On March 29, 1960, the New York Times advertised an advocacy group’s call for political change in the segregated South. The ad was propaganda and clearly embellished facts for effect. Government functionaries implicated by the ad sued for libel. The resulting case, New York Times v. Sullivan, was a landmark victory for free speech. It reaffirmed America’s “profound national commitment to the principle that debate on public issues should be uninhibited, robust and wide open.”

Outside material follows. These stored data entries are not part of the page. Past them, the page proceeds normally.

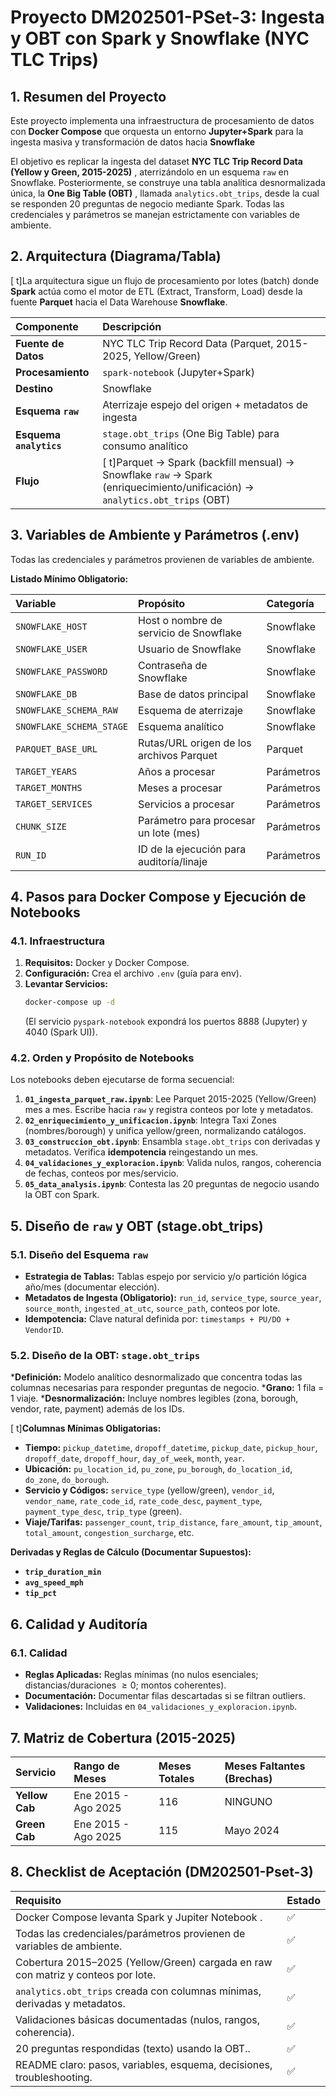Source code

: # Proyecto DM202501-PSet-3: Ingesta y OBT con Spark y Snowflake (NYC TLC Trips)

## 1. Resumen del Proyecto

Este proyecto implementa una infraestructura de procesamiento de datos con **Docker Compose** que orquesta un entorno **Jupyter+Spark** para la ingesta masiva y transformación de datos hacia **Snowflake**

El objetivo es replicar la ingesta del dataset **NYC TLC Trip Record Data (Yellow y Green, 2015-2025)** , aterrizándolo en un esquema `raw` en Snowflake. Posteriormente, se construye una tabla analítica desnormalizada única, la **One Big Table (OBT)** , llamada `analytics.obt_trips`, desde la cual se responden 20 preguntas de negocio mediante Spark. Todas las credenciales y parámetros se manejan estrictamente con variables de ambiente.

## 2. Arquitectura (Diagrama/Tabla)

[ t]La arquitectura sigue un flujo de procesamiento por lotes (batch) donde **Spark** actúa como el motor de ETL (Extract, Transform, Load) desde la fuente **Parquet** hacia el Data Warehouse **Snowflake**.

| Componente | Descripción |
| :--- | :--- |
| **Fuente de Datos** | NYC TLC Trip Record Data (Parquet, 2015-2025, Yellow/Green) |
| **Procesamiento** | `spark-notebook` (Jupyter+Spark)|
| **Destino** | Snowflake |
| **Esquema `raw`** | Aterrizaje espejo del origen + metadatos de ingesta  |
| **Esquema `analytics`** |`stage.obt_trips` (One Big Table) para consumo analítico |
| **Flujo** | [ t]Parquet → Spark (backfill mensual) → Snowflake `raw` → Spark (enriquecimiento/unificación) → `analytics.obt_trips` (OBT)|

## 3. Variables de Ambiente y Parámetros (.env)

Todas las credenciales y parámetros provienen de variables de ambiente. 

**Listado Mínimo Obligatorio:** 

| Variable | Propósito | Categoría |
| :--- | :--- | :--- |
| `SNOWFLAKE_HOST` | Host o nombre de servicio de Snowflake | Snowflake |
| `SNOWFLAKE_USER` | Usuario de Snowflake | Snowflake |
| `SNOWFLAKE_PASSWORD` | Contraseña de Snowflake  | Snowflake |
| `SNOWFLAKE_DB` | Base de datos principal | Snowflake |
| `SNOWFLAKE_SCHEMA_RAW` | Esquema de aterrizaje | Snowflake |
| `SNOWFLAKE_SCHEMA_STAGE` | Esquema analítico   | Snowflake |
| `PARQUET_BASE_URL` | Rutas/URL origen de los archivos Parquet | Parquet |
| `TARGET_YEARS` | Años a procesar | Parámetros |
| `TARGET_MONTHS` | Meses a procesar | Parámetros |
| `TARGET_SERVICES` | Servicios a procesar | Parámetros |
| `CHUNK_SIZE` | Parámetro para procesar un lote (mes) | Parámetros |
| `RUN_ID` | ID de la ejecución para auditoría/linaje  | Parámetros |

## 4. Pasos para Docker Compose y Ejecución de Notebooks

### 4.1. Infraestructura
1.  **Requisitos:** Docker y Docker Compose.
2.  **Configuración:** Crea el archivo `.env` (guía para env).
3.  **Levantar Servicios:**
    ```bash
    docker-compose up -d
    ```
    (El servicio `pyspark-notebook` expondrá los puertos 8888 (Jupyter) y 4040 (Spark UI)).

### 4.2. Orden y Propósito de Notebooks 
Los notebooks deben ejecutarse de forma secuencial:

1.  **`01_ingesta_parquet_raw.ipynb`**: Lee Parquet 2015-2025 (Yellow/Green) mes a mes. Escribe hacia `raw` y registra conteos por lote y metadatos.
2.  **`02_enriquecimiento_y_unificacion.ipynb`**: Integra Taxi Zones (nombres/borough) y unifica yellow/green, normalizando catálogos.
3.  **`03_construccion_obt.ipynb`**: Ensambla `stage.obt_trips` con derivadas y metadatos. Verifica **idempotencia** reingestando un mes.
4.  **`04_validaciones_y_exploracion.ipynb`**: Valida nulos, rangos, coherencia de fechas, conteos por mes/servicio.
5.  **`05_data_analysis.ipynb`**: Contesta las 20 preguntas de negocio usando la OBT con Spark.

## 5. Diseño de `raw` y OBT (stage.obt_trips) 

### 5.1. Diseño del Esquema `raw`
* **Estrategia de Tablas:** Tablas espejo por servicio y/o partición lógica año/mes (documentar elección).
* **Metadatos de Ingesta (Obligatorio):** `run_id`, `service_type`, `source_year`, `source_month`, `ingested_at_utc`, `source_path`, conteos por lote.
* **Idempotencia:** Clave natural definida por: `timestamps + PU/DO + VendorID`.

### 5.2. Diseño de la OBT: `stage.obt_trips`
***Definición:** Modelo analítico desnormalizado que concentra todas las columnas necesarias para responder preguntas de negocio.
***Grano:** 1 fila = 1 viaje.
***Desnormalización:** Incluye nombres legibles (zona, borough, vendor, rate, payment) además de los IDs.

[ t]**Columnas Mínimas Obligatorias:** 
* **Tiempo:** `pickup_datetime`, `dropoff_datetime`, `pickup_date`, `pickup_hour`, `dropoff_date`, `dropoff_hour`, `day_of_week`, `month`, `year`.
* **Ubicación:** `pu_location_id`, `pu_zone`, `pu_borough`, `do_location_id`, `do_zone`, `do_borough`.
* **Servicio y Códigos:** `service_type` (yellow/green), `vendor_id`, `vendor_name`, `rate_code_id`, `rate_code_desc`, `payment_type`, `payment_type_desc`, `trip_type` (green).
* **Viaje/Tarifas:** `passenger_count`, `trip_distance`, `fare_amount`, `tip_amount`, `total_amount`, `congestion_surcharge`, etc.

**Derivadas y Reglas de Cálculo (Documentar Supuestos):** 
* **`trip_duration_min`**
* **`avg_speed_mph`**
* **`tip_pct`**

## 6. Calidad y Auditoría 

### 6.1. Calidad
* **Reglas Aplicadas:** Reglas mínimas (no nulos esenciales; distancias/duraciones $\ge0$; montos coherentes).
* **Documentación:** Documentar filas descartadas si se filtran outliers.
* **Validaciones:** Incluidas en `04_validaciones_y_exploracion.ipynb`.


## 7. Matriz de Cobertura (2015-2025) 

| Servicio | Rango de Meses | Meses Totales | Meses Faltantes (Brechas) |
| :--- | :--- | :--- | :--- |
| **Yellow Cab** | Ene 2015 - Ago 2025 | 116 | NINGUNO |
| **Green Cab** | Ene 2015 - Ago 2025 | 115 | Mayo 2024 |
## 8. Checklist de Aceptación (DM202501-Pset-3) 

| Requisito | Estado |
| :--- | :--- |
| Docker Compose levanta Spark y Jupiter Notebook .  | ✅ |
| Todas las credenciales/parámetros provienen de variables de ambiente.  | ✅ |
| Cobertura 2015–2025 (Yellow/Green) cargada en raw con matriz y conteos por lote.  | ✅ |
| `analytics.obt_trips` creada con columnas mínimas, derivadas y metadatos.  | ✅ |
| Validaciones básicas documentadas (nulos, rangos, coherencia).  | ✅ |
| 20 preguntas respondidas (texto) usando la OBT..  | ✅ |
| README claro: pasos, variables, esquema, decisiones, troubleshooting.  | ✅ |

For all that’s changed since the waning days of the Eisenhower administration, government threats to free speech are unfortunately not one of them.

 

The past half century has, however, produced an information revolution. National political discussions previously filtered by Manhattan news editors, and delivered unilaterally through print in the morning and television in the afternoon, now take place instantaneously with millions participating.

 

The internet has, in the words of FEC Commissioner Lee E. Goodman, “put a printing press in the hands of every citizen in America.” It has democratized the flow of information like no other invention in human history. Would-be citizen journalists and pundits with nothing more than a modem and a laptop place their wares in the in the same arena as traditional media companies, advocacy groups with seven-figure budgets, corporations, and governments.

 

The result has been remarkable. People with otherwise ordinary lives and commonplace jobs can exert enormous influence in the political marketplace. Online superstars gain hundreds of thousands of Twitter followers. Political groups on shoestring budgets get millions of views with clever You Tube videos. The marketplace chooses winners and losers without regard to advertising budgets or institutional power. For the first time in modern history, people obtain information unfiltered by the lens of the state, the editorial judgments of news editors, or the biases of television producers.

 

But not everyone is happy. Last fall, disclosure doyenne and current FEC Chairwoman Ann Ravel made overtures toward regulating online political speech, stating, “a reexamination of the Commission’s approach to the Internet is long overdue.” She further opined the current hands-off approach “as a matter of policy . . . does not make sense.”

 

Critics of Ravel’s approach disagree. In fact, internet regulation would chill the vibrant political debate continuously happening in cyberspace. For starters, the FEC would have to monitor online happenings, with subversive-speech sleuths probing You Tube for noncompliant “Obama Girl” videos. Unsuspecting bloggers could be investigated for actions like swapping links or tweeting. And while some undoubtedly have the means to hire lawyers to defend themselves against inevitable bureaucratic bungling and sham partisan complaints, most will likely not.

 

And that is precisely the point. The burden regulating internet speech would place on the Commission pales in comparison to the inevitable hardships it would cast on those providing the petrol that fuels our political conversations. Most internet speech costs little or nothing to produce but the speakers, now under the gaze of FEC enforcement, would be forced to file reports and attach disclaimers. The result would be classic Washington. Instead of providing the public more information, the insiders hire lawyers and the little guy ends up Googling “regulatory capture.” That is, of course, only after he Googles “MUR.”

 

The public seems to agree with this critique. Nearly 2,000 citizens have submitted comments asking the FEC to kindly step away from the internet.

 

Chairwoman Ravel, sensing the tide, is now backtracking faster than a cornerback covering Calvin Johnson on a “go” route. She assured the Wall Street Journal she merely wanted to “begin opening a new dialog.” And she told Politico regulation was essentially off the table as “that word just scares everybody.” The Chairwoman is correct. And they have reason to be frightened. When people are empowered to disseminate their own ideas, they don’t need government or the New York Times telling them what to think.